A significant portion of us have cut back on our spending as a result of the payroll tax changes that took effect January 1 of this year, the survey indicated.
On average, workers are taking home $130 less per month, with their social life suffering most. Many have been forced to cut back most on going out to bars and restaurants (20 percent) and eating lunch out (19 percent). But nearly one quarter—22 percent—have not cut back on spending at all.
Workers have tapped into their retirement fund savings (401(k) or IRA) to cover a number of expenses, the survey says. These include unexpected health care costs, (25 percent) home or car repair (27 percent) and necessities during unemployment (22 percent). Despite the tougher times, money spent at work on coffee and lunch by workers has remained consistent year over year, with an average of $21.00 on coffee and $37.00 on lunch in 2012, and $21.32 on coffee and $$36.17 on lunch in 2013.
Why did the amount spent on coffee go up from 2012 to 2013, while the amount spent on lunch went down?
"It's similar to the result from a year ago," Chavez observed. "It probably reflects a number of things: more people are bringing their lunch from home to have healthier choices, and the cost of specialty coffees has gone up," she explained. "The cost of coffee in some cases might be equal to or greater than what you can purchase a value lunch for. And some people we spoke to will just not skip coffee, but they may skip lunch once in a while."
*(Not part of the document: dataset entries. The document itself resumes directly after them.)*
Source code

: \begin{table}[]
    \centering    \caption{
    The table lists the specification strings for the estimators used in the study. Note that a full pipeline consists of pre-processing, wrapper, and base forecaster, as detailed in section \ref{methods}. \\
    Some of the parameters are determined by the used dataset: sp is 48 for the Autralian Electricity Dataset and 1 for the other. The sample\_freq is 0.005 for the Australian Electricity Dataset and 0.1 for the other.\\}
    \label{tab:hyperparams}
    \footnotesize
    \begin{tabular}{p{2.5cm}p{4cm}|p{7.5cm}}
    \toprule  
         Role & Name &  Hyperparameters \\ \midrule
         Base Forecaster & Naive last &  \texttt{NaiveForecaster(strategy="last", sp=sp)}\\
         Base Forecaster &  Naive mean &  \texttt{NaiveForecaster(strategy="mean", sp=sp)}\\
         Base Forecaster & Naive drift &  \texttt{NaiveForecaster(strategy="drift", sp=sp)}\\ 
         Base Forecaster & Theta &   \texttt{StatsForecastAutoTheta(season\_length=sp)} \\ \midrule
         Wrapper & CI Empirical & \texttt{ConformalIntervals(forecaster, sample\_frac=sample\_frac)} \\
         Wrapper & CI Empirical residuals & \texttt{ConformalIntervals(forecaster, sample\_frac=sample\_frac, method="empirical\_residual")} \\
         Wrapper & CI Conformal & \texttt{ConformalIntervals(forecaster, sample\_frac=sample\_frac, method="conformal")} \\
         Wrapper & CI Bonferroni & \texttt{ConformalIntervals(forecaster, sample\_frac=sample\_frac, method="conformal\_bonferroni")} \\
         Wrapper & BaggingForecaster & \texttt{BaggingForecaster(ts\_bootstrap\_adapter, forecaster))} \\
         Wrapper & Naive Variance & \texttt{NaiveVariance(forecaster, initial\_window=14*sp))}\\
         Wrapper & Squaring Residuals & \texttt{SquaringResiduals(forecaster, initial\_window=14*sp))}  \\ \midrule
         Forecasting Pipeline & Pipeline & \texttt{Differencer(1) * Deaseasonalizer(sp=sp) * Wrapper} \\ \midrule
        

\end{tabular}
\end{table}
For those who won't do their own taxes this year, the reasons they give should be instructive to accountants. The largest number, 53 percent, want to be sure they will get the biggest refund. After that, 47 percent are afraid of making a mistake, 24 percent find the idea of doing their own taxes to be “daunting,” 21 percent are afraid of getting audited, 15 percent have a friend or family member do their taxes, while 9 percent say they are just too lazy.
So these are the reasons tax preparers have jobs. Anyone for tax reform?